NLP or Natural Language Processing is one of the most interesting and exciting features of data science that aims to analyse the human language and facilitate human – machine interaction. It can be safely said the future of NLP is bright and promising and it is going to rule AI and machine learning in the coming days.
What is NLP?
In simple words, NLP uses computational and mathematical approaches to analyse the human language and helps machines to engage in human interaction through conversational language. This is achieved by machine learning. It focuses on natural language narratives. For example, imagine an intelligent application that can call and reserve a table for you and your family conversing with a human being on the other side. IBM’s Debater Project Debater is another path breaking innovation in the field of AI that has the capability of arguing with human beings on complex subjects. It has been only possible through leveraging NLP.

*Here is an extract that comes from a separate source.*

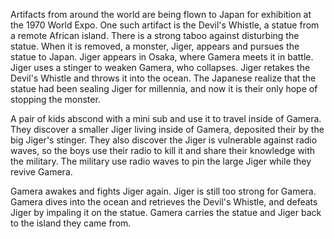 <!-- Gamera vs. Jiger (1970) -->

Artifacts from around the world are being flown to Japan for exhibition at the 1970 World Expo. One such artifact is the Devil's Whistle, a statue from a remote African island. There is a strong taboo against disturbing the statue. When it is removed, a monster, Jiger, appears and pursues the statue to Japan. Jiger appears in Osaka, where Gamera meets it in battle. Jiger uses a stinger to weaken Gamera, who collapses. Jiger retakes the Devil's Whistle and throws it into the ocean. The Japanese realize that the statue had been sealing Jiger for millennia, and now it is their only hope of stopping the monster.

A pair of kids abscond with a mini sub and use it to travel inside of Gamera. They discover a smaller Jiger living inside of Gamera, deposited their by the big Jiger's stinger. They also discover the Jiger is vulnerable against radio waves, so the boys use their radio to kill it and share their knowledge with the military. The military use radio waves to pin the large Jiger while they revive Gamera.

Gamera awakes and fights Jiger again. Jiger is still too strong for Gamera. Gamera dives into the ocean and retrieves the Devil's Whistle, and defeats Jiger by impaling it on the statue. Gamera carries the statue and Jiger back to the island they came from.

The foundation of NLP was laid back many decades ago when human being first started exploring with it. Over the years it has been researched upon to a great extent. Today, NLP is creating ripple in the AI industry and we can say that NLP has a promising future in the coming days.
Roadmap of NLP - The future is promising
Every industry is now leveraging the power of NLP to delight their customers. Whether you’re on an ecommerce portal or business utilities, NLP is getting used extensively. Alexa and Siri are some of the best examples where NLP is used. NLP is not just restricted to that, but we see it in every day chatbot interaction at ecommerce platforms, virtual assistants answering complicated human questions, emotional analysis and lot more. With so much progress already made in NLP, all we can say is the future of NLP is really promising.
At present NLP can be trained to answer a series of questions, a bit complicated question. But soon there will be time when NLP can be trained not only to answer a question but to provide more complex solution to the intent of the question. For example, right now NLP can be trained to answer a question like “Is my network connection working?” But in future, NLP can understand the intent behind the question, like do you want it to be fixed?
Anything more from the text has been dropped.